Dataset excerpts:
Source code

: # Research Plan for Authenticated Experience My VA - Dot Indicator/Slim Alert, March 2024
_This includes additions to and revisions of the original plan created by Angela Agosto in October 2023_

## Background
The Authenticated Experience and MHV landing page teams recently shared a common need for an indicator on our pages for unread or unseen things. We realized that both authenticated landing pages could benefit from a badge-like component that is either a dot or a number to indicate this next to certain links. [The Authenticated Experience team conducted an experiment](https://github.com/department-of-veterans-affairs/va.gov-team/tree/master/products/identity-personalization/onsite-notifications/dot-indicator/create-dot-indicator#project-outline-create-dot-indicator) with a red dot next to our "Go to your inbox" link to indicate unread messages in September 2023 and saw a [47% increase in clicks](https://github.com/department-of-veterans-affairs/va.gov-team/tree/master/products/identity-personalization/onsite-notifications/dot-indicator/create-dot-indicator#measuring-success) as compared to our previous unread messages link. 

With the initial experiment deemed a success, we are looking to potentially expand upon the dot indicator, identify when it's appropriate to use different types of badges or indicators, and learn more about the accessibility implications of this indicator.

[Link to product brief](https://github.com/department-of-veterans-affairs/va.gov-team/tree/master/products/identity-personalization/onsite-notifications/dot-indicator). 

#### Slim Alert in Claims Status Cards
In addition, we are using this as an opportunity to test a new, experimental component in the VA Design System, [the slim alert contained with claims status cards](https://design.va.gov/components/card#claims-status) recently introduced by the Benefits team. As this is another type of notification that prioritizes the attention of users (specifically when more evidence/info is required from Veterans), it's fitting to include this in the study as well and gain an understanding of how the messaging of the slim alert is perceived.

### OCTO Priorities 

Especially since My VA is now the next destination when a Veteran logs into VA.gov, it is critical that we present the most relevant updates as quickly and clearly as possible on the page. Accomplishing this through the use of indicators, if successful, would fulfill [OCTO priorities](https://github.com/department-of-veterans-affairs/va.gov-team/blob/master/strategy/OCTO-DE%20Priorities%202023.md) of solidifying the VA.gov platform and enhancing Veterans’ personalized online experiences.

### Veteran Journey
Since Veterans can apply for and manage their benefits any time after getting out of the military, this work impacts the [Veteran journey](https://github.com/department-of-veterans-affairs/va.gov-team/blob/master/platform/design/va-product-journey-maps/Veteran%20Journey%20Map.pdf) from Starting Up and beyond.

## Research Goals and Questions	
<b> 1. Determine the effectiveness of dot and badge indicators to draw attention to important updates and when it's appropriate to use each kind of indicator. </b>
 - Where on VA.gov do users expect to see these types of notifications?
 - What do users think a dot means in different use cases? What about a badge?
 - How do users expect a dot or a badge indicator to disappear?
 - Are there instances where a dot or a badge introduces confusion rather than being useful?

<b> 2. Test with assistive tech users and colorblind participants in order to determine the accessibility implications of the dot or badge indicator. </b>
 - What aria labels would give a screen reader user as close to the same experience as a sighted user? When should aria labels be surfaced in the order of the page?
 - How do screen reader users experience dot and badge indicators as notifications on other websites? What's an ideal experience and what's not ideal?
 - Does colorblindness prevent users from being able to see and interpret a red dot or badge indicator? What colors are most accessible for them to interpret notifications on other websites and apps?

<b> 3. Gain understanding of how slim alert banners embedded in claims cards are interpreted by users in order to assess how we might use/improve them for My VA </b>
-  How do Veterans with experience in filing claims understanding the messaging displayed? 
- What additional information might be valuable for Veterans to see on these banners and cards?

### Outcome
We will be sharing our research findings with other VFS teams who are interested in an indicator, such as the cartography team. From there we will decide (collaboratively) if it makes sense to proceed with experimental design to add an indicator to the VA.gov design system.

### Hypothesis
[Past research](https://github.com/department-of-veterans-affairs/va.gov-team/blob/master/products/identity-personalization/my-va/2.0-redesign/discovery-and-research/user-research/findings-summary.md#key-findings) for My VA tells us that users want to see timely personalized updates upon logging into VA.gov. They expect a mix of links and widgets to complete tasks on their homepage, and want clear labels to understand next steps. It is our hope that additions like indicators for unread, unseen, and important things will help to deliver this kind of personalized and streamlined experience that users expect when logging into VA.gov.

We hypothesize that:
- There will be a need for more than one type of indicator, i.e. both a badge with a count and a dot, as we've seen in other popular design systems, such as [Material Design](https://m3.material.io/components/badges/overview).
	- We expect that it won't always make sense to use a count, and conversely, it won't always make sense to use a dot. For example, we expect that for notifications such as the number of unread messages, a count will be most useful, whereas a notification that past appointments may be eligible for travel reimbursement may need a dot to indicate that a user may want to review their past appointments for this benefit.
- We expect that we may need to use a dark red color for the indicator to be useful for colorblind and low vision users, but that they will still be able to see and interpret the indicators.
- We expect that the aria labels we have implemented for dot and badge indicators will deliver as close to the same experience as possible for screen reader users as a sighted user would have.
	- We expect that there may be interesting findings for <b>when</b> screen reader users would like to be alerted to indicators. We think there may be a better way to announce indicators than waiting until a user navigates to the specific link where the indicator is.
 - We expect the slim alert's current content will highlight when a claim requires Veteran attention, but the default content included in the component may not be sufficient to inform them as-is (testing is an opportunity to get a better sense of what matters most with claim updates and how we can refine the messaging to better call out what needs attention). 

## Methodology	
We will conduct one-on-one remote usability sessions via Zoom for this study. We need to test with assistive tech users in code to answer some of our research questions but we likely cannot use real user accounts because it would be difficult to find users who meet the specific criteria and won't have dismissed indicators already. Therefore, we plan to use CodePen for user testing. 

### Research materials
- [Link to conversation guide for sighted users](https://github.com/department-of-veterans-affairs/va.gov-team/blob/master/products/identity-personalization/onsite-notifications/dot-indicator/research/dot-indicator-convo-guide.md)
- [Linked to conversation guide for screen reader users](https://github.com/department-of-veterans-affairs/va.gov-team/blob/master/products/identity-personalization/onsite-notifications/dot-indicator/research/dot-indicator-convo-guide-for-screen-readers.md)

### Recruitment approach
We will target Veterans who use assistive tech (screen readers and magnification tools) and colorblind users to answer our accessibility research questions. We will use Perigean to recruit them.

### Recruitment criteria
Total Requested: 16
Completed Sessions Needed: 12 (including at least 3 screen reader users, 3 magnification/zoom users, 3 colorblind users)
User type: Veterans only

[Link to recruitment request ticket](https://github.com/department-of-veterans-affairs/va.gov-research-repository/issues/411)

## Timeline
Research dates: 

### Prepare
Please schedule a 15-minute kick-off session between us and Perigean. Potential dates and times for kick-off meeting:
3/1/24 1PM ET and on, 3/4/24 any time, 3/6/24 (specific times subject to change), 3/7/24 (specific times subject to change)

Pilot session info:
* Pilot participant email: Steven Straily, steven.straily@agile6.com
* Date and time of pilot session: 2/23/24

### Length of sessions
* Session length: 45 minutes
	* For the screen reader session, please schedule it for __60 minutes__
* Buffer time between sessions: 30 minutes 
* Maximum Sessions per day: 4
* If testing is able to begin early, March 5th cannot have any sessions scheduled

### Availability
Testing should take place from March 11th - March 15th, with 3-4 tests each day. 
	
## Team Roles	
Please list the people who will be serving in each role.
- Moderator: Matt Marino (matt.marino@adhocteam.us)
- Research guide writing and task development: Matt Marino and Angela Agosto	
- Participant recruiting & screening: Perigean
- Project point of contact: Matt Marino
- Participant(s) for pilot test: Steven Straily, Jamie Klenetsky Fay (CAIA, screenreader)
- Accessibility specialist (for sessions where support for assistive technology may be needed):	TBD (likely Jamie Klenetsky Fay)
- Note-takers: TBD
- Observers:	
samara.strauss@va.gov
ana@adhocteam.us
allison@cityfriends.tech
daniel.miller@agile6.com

Task goal
The entries above must each be repeated exactly.

Solution to the problem
Source code

: # Research Plan for Authenticated Experience My VA - Dot Indicator/Slim Alert, March 2024
_This includes additions to and revisions of the original plan created by Angela Agosto in October 2023_

## Background
The Authenticated Experience and MHV landing page teams recently shared a common need for an indicator on our pages for unread or unseen things. We realized that both authenticated landing pages could benefit from a badge-like component that is either a dot or a number to indicate this next to certain links. [The Authenticated Experience team conducted an experiment](https://github.com/department-of-veterans-affairs/va.gov-team/tree/master/products/identity-personalization/onsite-notifications/dot-indicator/create-dot-indicator#project-outline-create-dot-indicator) with a red dot next to our "Go to your inbox" link to indicate unread messages in September 2023 and saw a [47% increase in clicks](https://github.com/department-of-veterans-affairs/va.gov-team/tree/master/products/identity-personalization/onsite-notifications/dot-indicator/create-dot-indicator#measuring-success) as compared to our previous unread messages link. 

With the initial experiment deemed a success, we are looking to potentially expand upon the dot indicator, identify when it's appropriate to use different types of badges or indicators, and learn more about the accessibility implications of this indicator.

[Link to product brief](https://github.com/department-of-veterans-affairs/va.gov-team/tree/master/products/identity-personalization/onsite-notifications/dot-indicator). 

#### Slim Alert in Claims Status Cards
In addition, we are using this as an opportunity to test a new, experimental component in the VA Design System, [the slim alert contained with claims status cards](https://design.va.gov/components/card#claims-status) recently introduced by the Benefits team. As this is another type of notification that prioritizes the attention of users (specifically when more evidence/info is required from Veterans), it's fitting to include this in the study as well and gain an understanding of how the messaging of the slim alert is perceived.

### OCTO Priorities 

Especially since My VA is now the next destination when a Veteran logs into VA.gov, it is critical that we present the most relevant updates as quickly and clearly as possible on the page. Accomplishing this through the use of indicators, if successful, would fulfill [OCTO priorities](https://github.com/department-of-veterans-affairs/va.gov-team/blob/master/strategy/OCTO-DE%20Priorities%202023.md) of solidifying the VA.gov platform and enhancing Veterans’ personalized online experiences.

### Veteran Journey
Since Veterans can apply for and manage their benefits any time after getting out of the military, this work impacts the [Veteran journey](https://github.com/department-of-veterans-affairs/va.gov-team/blob/master/platform/design/va-product-journey-maps/Veteran%20Journey%20Map.pdf) from Starting Up and beyond.

## Research Goals and Questions	
<b> 1. Determine the effectiveness of dot and badge indicators to draw attention to important updates and when it's appropriate to use each kind of indicator. </b>
 - Where on VA.gov do users expect to see these types of notifications?
 - What do users think a dot means in different use cases? What about a badge?
 - How do users expect a dot or a badge indicator to disappear?
 - Are there instances where a dot or a badge introduces confusion rather than being useful?

<b> 2. Test with assistive tech users and colorblind participants in order to determine the accessibility implications of the dot or badge indicator. </b>
 - What aria labels would give a screen reader user as close to the same experience as a sighted user? When should aria labels be surfaced in the order of the page?
 - How do screen reader users experience dot and badge indicators as notifications on other websites? What's an ideal experience and what's not ideal?
 - Does colorblindness prevent users from being able to see and interpret a red dot or badge indicator? What colors are most accessible for them to interpret notifications on other websites and apps?

<b> 3. Gain understanding of how slim alert banners embedded in claims cards are interpreted by users in order to assess how we might use/improve them for My VA </b>
-  How do Veterans with experience in filing claims understanding the messaging displayed? 
- What additional information might be valuable for Veterans to see on these banners and cards?

### Outcome
We will be sharing our research findings with other VFS teams who are interested in an indicator, such as the cartography team. From there we will decide (collaboratively) if it makes sense to proceed with experimental design to add an indicator to the VA.gov design system.

### Hypothesis
[Past research](https://github.com/department-of-veterans-affairs/va.gov-team/blob/master/products/identity-personalization/my-va/2.0-redesign/discovery-and-research/user-research/findings-summary.md#key-findings) for My VA tells us that users want to see timely personalized updates upon logging into VA.gov. They expect a mix of links and widgets to complete tasks on their homepage, and want clear labels to understand next steps. It is our hope that additions like indicators for unread, unseen, and important things will help to deliver this kind of personalized and streamlined experience that users expect when logging into VA.gov.

We hypothesize that:
- There will be a need for more than one type of indicator, i.e. both a badge with a count and a dot, as we've seen in other popular design systems, such as [Material Design](https://m3.material.io/components/badges/overview).
	- We expect that it won't always make sense to use a count, and conversely, it won't always make sense to use a dot. For example, we expect that for notifications such as the number of unread messages, a count will be most useful, whereas a notification that past appointments may be eligible for travel reimbursement may need a dot to indicate that a user may want to review their past appointments for this benefit.
- We expect that we may need to use a dark red color for the indicator to be useful for colorblind and low vision users, but that they will still be able to see and interpret the indicators.
- We expect that the aria labels we have implemented for dot and badge indicators will deliver as close to the same experience as possible for screen reader users as a sighted user would have.
	- We expect that there may be interesting findings for <b>when</b> screen reader users would like to be alerted to indicators. We think there may be a better way to announce indicators than waiting until a user navigates to the specific link where the indicator is.
 - We expect the slim alert's current content will highlight when a claim requires Veteran attention, but the default content included in the component may not be sufficient to inform them as-is (testing is an opportunity to get a better sense of what matters most with claim updates and how we can refine the messaging to better call out what needs attention). 

## Methodology	
We will conduct one-on-one remote usability sessions via Zoom for this study. We need to test with assistive tech users in code to answer some of our research questions but we likely cannot use real user accounts because it would be difficult to find users who meet the specific criteria and won't have dismissed indicators already. Therefore, we plan to use CodePen for user testing. 

### Research materials
- [Link to conversation guide for sighted users](https://github.com/department-of-veterans-affairs/va.gov-team/blob/master/products/identity-personalization/onsite-notifications/dot-indicator/research/dot-indicator-convo-guide.md)
- [Linked to conversation guide for screen reader users](https://github.com/department-of-veterans-affairs/va.gov-team/blob/master/products/identity-personalization/onsite-notifications/dot-indicator/research/dot-indicator-convo-guide-for-screen-readers.md)

### Recruitment approach
We will target Veterans who use assistive tech (screen readers and magnification tools) and colorblind users to answer our accessibility research questions. We will use Perigean to recruit them.

### Recruitment criteria
Total Requested: 16
Completed Sessions Needed: 12 (including at least 3 screen reader users, 3 magnification/zoom users, 3 colorblind users)
User type: Veterans only

[Link to recruitment request ticket](https://github.com/department-of-veterans-affairs/va.gov-research-repository/issues/411)

## Timeline
Research dates: 

### Prepare
Please schedule a 15-minute kick-off session between us and Perigean. Potential dates and times for kick-off meeting:
3/1/24 1PM ET and on, 3/4/24 any time, 3/6/24 (specific times subject to change), 3/7/24 (specific times subject to change)

Pilot session info:
* Pilot participant email: Steven Straily, steven.straily@agile6.com
* Date and time of pilot session: 2/23/24

### Length of sessions
* Session length: 45 minutes
	* For the screen reader session, please schedule it for __60 minutes__
* Buffer time between sessions: 30 minutes 
* Maximum Sessions per day: 4
* If testing is able to begin early, March 5th cannot have any sessions scheduled

### Availability
Testing should take place from March 11th - March 15th, with 3-4 tests each day. 
	
## Team Roles	
Please list the people who will be serving in each role.
- Moderator: Matt Marino (matt.marino@adhocteam.us)
- Research guide writing and task development: Matt Marino and Angela Agosto	
- Participant recruiting & screening: Perigean
- Project point of contact: Matt Marino
- Participant(s) for pilot test: Steven Straily, Jamie Klenetsky Fay (CAIA, screenreader)
- Accessibility specialist (for sessions where support for assistive technology may be needed):	TBD (likely Jamie Klenetsky Fay)
- Note-takers: TBD
- Observers:	
samara.strauss@va.gov
ana@adhocteam.us
allison@cityfriends.tech
daniel.miller@agile6.com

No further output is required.